+++ Material for the task

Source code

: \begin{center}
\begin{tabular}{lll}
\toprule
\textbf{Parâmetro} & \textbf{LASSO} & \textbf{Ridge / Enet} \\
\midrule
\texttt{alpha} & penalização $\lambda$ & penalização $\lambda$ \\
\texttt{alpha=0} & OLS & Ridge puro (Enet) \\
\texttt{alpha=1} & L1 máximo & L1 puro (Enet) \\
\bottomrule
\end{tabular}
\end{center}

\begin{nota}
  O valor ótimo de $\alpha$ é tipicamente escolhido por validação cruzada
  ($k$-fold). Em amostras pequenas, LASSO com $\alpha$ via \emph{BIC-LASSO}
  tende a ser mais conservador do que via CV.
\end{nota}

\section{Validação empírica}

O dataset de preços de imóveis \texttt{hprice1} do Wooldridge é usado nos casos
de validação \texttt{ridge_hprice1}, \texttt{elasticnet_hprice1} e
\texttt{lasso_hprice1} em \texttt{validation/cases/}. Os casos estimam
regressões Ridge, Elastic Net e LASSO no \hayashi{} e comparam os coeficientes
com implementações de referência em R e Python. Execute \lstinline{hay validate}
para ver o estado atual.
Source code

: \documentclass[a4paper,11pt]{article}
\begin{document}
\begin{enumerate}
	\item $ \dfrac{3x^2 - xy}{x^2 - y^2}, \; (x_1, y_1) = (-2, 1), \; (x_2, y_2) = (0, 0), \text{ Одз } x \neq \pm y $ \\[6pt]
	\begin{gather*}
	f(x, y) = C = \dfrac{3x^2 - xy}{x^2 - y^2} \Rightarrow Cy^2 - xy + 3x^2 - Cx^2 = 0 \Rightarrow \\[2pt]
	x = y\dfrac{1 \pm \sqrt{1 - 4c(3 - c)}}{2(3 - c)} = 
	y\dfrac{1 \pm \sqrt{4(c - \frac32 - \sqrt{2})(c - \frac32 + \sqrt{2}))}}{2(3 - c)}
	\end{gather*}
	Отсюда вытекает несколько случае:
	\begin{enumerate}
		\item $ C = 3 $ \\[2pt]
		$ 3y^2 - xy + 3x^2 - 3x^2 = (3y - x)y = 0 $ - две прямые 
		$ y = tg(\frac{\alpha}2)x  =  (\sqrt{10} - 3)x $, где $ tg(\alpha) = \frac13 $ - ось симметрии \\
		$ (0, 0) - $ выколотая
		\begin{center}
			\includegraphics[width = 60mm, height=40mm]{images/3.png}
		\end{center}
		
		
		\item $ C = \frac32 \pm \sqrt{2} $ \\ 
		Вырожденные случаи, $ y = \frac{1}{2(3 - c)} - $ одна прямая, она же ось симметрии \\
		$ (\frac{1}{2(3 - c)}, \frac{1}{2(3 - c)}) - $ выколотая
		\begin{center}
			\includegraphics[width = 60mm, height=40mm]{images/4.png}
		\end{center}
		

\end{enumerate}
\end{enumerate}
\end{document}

++++++

- _Assigned task_: Show every line above in which the word "width" appears.

- _Solution to this exercise_:
			\includegraphics[width = 60mm, height=40mm]{images/3.png}
			\includegraphics[width = 60mm, height=40mm]{images/4.png}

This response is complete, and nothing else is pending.